LAKE MARY, Fla. - Wildlife officers have put down a seventh bear in the Lake Mary neighborhood where a woman was attacked and they said the situation is unlike anything the've ever dealt with before.
"There's an unsual amount of activity in a small area," Florida Fish and Wildlife spokesman Greg Workman said.
Officials said officers were forced to kill a seventh bear in the Carisbrooke neighborhood Tuesday evening.
"It had no fear of humans, was very food conditioned and it was a very dangerous bear," Workman said. "We can't just turn our backs and walk away from this."
FWC officials said they believe someone in the neighborhood may be illegally feeding the bears and a reward for information was announced Tuesday.
"This is unusual circumstances," said Workman. "We want to cover all our bases and if that is happening, we want to know about it."
The attack on 45-year-old Terri Frana happened last weekend in the front yard of her home. Since then, seven bears have been shot or euthanized. Officials said
that number represents an unusual and alarming number of bears to be habituated in the area.
Not all residents are happy with FWC killing the bears. Jan Hall said she's seen plenty of bears in her yard and she thinks the FWC could have kept the bears alive until they knew what animal was involved in the attack.
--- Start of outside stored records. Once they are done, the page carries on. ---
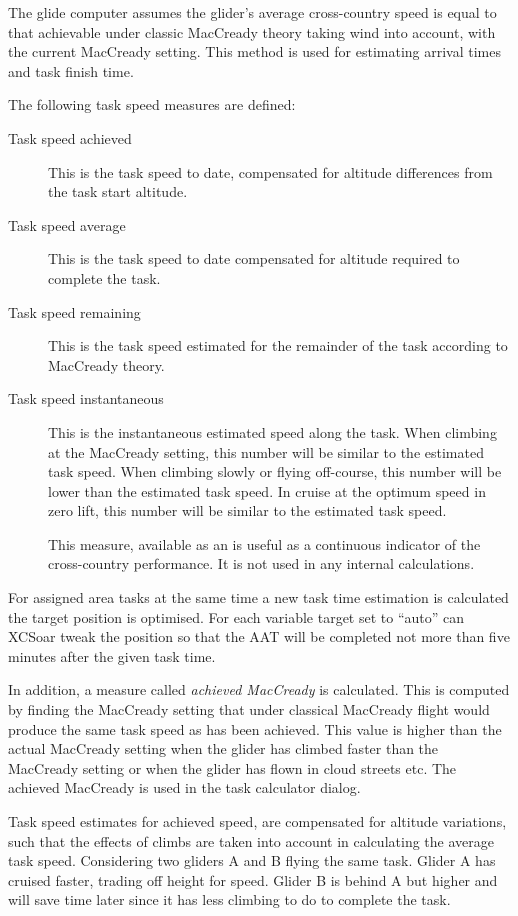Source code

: The glide computer assumes the glider's average cross-country speed is
equal to that achievable under classic MacCready theory taking wind
into account, with the current MacCready setting.  This method is used
for estimating arrival times and task finish time.

The following task speed measures are defined:
\begin{description}
\item[Task speed achieved]  This is the task speed to date, compensated
for altitude differences from the task start altitude.
\item[Task speed average]  This is the task speed to date compensated
for altitude required to complete the task.
\item[Task speed remaining]  This is the task speed estimated for the
  remainder of the task according to MacCready theory.
\item[Task speed instantaneous]  This is the instantaneous estimated speed 
along the task.  When climbing at the MacCready setting, this number
will be similar to the estimated task speed.  When climbing slowly or
flying off-course, this number will be lower than the estimated task
speed.  In cruise at the optimum speed in zero lift, this number will
be similar to the estimated task speed.

This measure, available as an {\InfoBox} is useful as a continuous
indicator of the cross-country performance.  It is not used in any
internal calculations.
\end{description}

For assigned area tasks at the same time a new task time estimation is
calculated the target position is optimised. \tip For each variable target set
to ``auto'' can XCSoar tweak the position so that the AAT will be completed not
more than five minutes after the given task time.

In addition, a measure called {\em achieved MacCready} is calculated.
This is computed by finding the MacCready setting that under classical
MacCready flight would produce the same task speed as has been
achieved.  This value is higher than the actual MacCready setting when
the glider has climbed faster than the MacCready setting or when the
glider has flown in cloud streets etc.  The achieved MacCready is used
in the task calculator dialog.

Task speed estimates for achieved speed, are compensated for altitude
variations, such that the effects of climbs are taken into account in
calculating the average task speed.  Considering two gliders A and B
flying the same task.  Glider A has cruised faster, trading off height
for speed.  Glider B is behind A but higher and will save time later
since it has less climbing to do to complete the task.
"This incident that happened should not have happened. It's people error," said Hall.
"People are starting to get upset over this, seven bears!" one resident yelled to the FWC officers.
Workman said the bears had been conditioned to find food in the area and the comfort level of the animals is so alarming that killing them wasn’t an option.
"They're still dangerous bears," said Workman. "Because they have been habituated, they've been conditioned. They are dangerous."
Frana said some neighbors have become so comfortable around the bears, they've even given them nicknames.
"These are wild animals and we need to respect them. Unfortunately, we have five new developments going up within five miles. They just have no place to go," Frana said.
Wildlife officials have three traps set up and will leave officers in the area until they feel the danger is over. FWC said they have no idea whether any of the bears they've killed had anything to do with the attack on Frana.
"Regardless if these bears were responsible or not, they are still dangerous bears because they have been habituated. If we take this bear and we hold it or we take this bear and relocate it, we've taken a dangerous bear and put it in another area," said Workman.
Investigators said trash continues to be a problem in bear-prone areas, something Hall isn’t happy about.
"Keep (trash cans) shut. Get containers that are bear-proof," Hall said.
FWC partnered with Seminole County for a grant to help launch the bear-proof garbage program this summer, but it's not enough to cover the costs of the cans for residents.